The Price of Success


On February 15, 1894, Susan B. Anthony gave a speech at the National American Woman Suffrage Association is Washington D.C.

Anthony and her friend, Elizabeth Cady Stanton, had founded the organization twenty five years earlier --for the purpose of gaining voting rights for women.

For years, Susan B. Anthony had labored for the voting rights cause. Once, she was even arrested and convicted for the horrible crime of registering and voting.

In this particular speech, given on her 74th birthday, at the Opera House on the corner of 12th and F, she proclaimed:

"We shall someday be heeded, and when we shall have our amendment to the Constitution of the United States, everybody will think it was always so, just exactly as many young people believe that all the privileges, all the freedoms, all the enjoyments which women now possess always were hers.
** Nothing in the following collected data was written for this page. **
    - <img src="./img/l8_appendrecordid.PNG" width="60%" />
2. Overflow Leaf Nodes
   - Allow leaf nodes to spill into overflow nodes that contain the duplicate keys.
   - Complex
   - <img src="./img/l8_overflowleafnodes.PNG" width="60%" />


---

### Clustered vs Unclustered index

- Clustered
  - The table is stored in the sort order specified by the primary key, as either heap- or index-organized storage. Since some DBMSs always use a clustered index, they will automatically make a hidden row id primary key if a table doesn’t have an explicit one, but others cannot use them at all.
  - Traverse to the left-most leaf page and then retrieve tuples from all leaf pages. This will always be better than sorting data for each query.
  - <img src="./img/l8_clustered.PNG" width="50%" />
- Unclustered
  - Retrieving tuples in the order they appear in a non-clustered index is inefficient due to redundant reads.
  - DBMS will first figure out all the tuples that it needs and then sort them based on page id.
"They have no idea of how every single inch of ground that she stands upon today has been gained by the hard work of some little handful of women in the past."

The Nineteenth Amendment giving women the freedom to vote, was not passed until August 26, 1920, thirteen years after Susan B. Anthony's death.
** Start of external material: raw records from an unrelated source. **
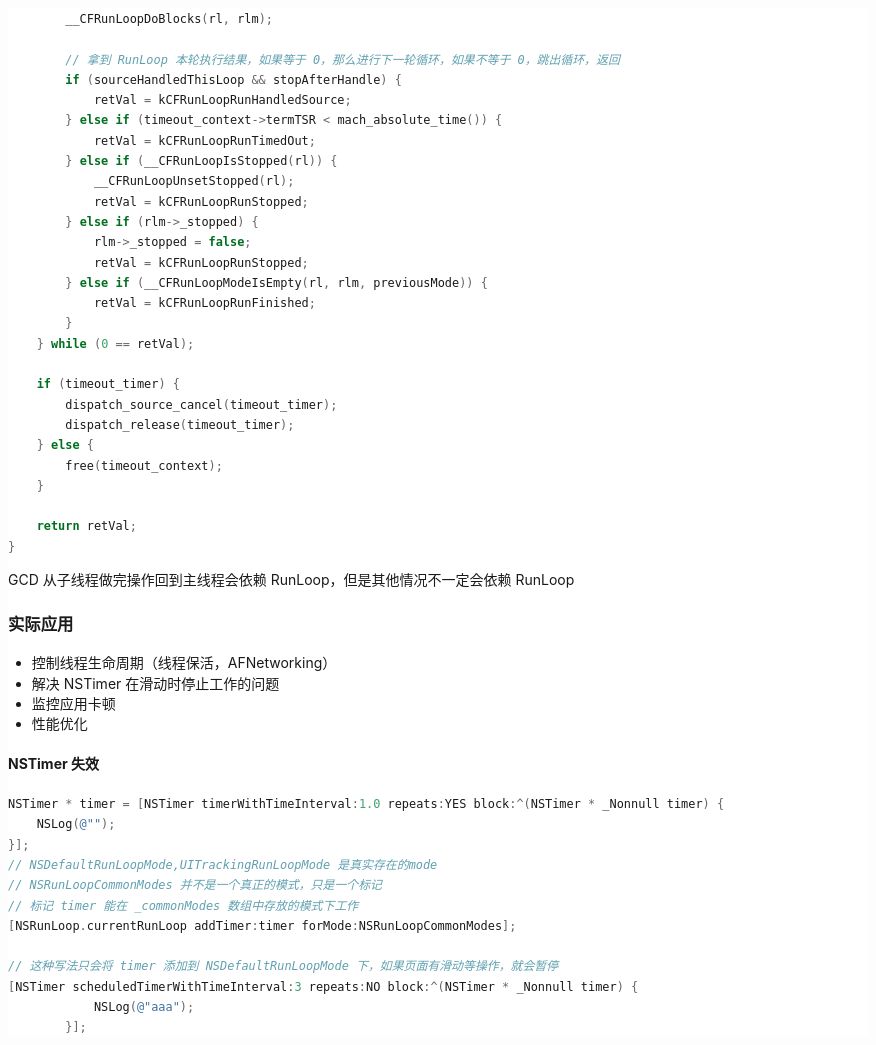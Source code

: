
 ```C
	    __CFRunLoopDoBlocks(rl, rlm);
        
        // 拿到 RunLoop 本轮执行结果，如果等于 0，那么进行下一轮循环，如果不等于 0，跳出循环，返回
	    if (sourceHandledThisLoop && stopAfterHandle) {
	        retVal = kCFRunLoopRunHandledSource;
        } else if (timeout_context->termTSR < mach_absolute_time()) {
            retVal = kCFRunLoopRunTimedOut;
	    } else if (__CFRunLoopIsStopped(rl)) {
            __CFRunLoopUnsetStopped(rl);
	        retVal = kCFRunLoopRunStopped;
	    } else if (rlm->_stopped) {
	        rlm->_stopped = false;
	        retVal = kCFRunLoopRunStopped;
	    } else if (__CFRunLoopModeIsEmpty(rl, rlm, previousMode)) {
	        retVal = kCFRunLoopRunFinished;
	    }
    } while (0 == retVal);

    if (timeout_timer) {
        dispatch_source_cancel(timeout_timer);
        dispatch_release(timeout_timer);
    } else {
        free(timeout_context);
    }

    return retVal;
}
```

GCD 从子线程做完操作回到主线程会依赖 RunLoop，但是其他情况不一定会依赖 RunLoop

### 实际应用

- 控制线程生命周期（线程保活，AFNetworking）
- 解决 NSTimer 在滑动时停止工作的问题
- 监控应用卡顿
- 性能优化


#### NSTimer 失效

```Objective-C
NSTimer * timer = [NSTimer timerWithTimeInterval:1.0 repeats:YES block:^(NSTimer * _Nonnull timer) {
    NSLog(@"");
}];
// NSDefaultRunLoopMode,UITrackingRunLoopMode 是真实存在的mode
// NSRunLoopCommonModes 并不是一个真正的模式，只是一个标记
// 标记 timer 能在 _commonModes 数组中存放的模式下工作
[NSRunLoop.currentRunLoop addTimer:timer forMode:NSRunLoopCommonModes];

// 这种写法只会将 timer 添加到 NSDefaultRunLoopMode 下，如果页面有滑动等操作，就会暂停
[NSTimer scheduledTimerWithTimeInterval:3 repeats:NO block:^(NSTimer * _Nonnull timer) {
            NSLog(@"aaa");
        }];
```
Susan B. Anthony and friends occasionally grew weary in the struggle. There were certainly times of great discouragement and disappointment.

As Rosabeth Moss Kanter said, "Everthing looks like failure in the middle."

John Maxwell reminds us, "You know when you're on the road to success. It's uphill all the way."

Susan B. Anthony was willing to make that uphill climb, giving her all for the greater cause.

Was it worth it? Ask any woman at the voting polls on the first Tuesday of November.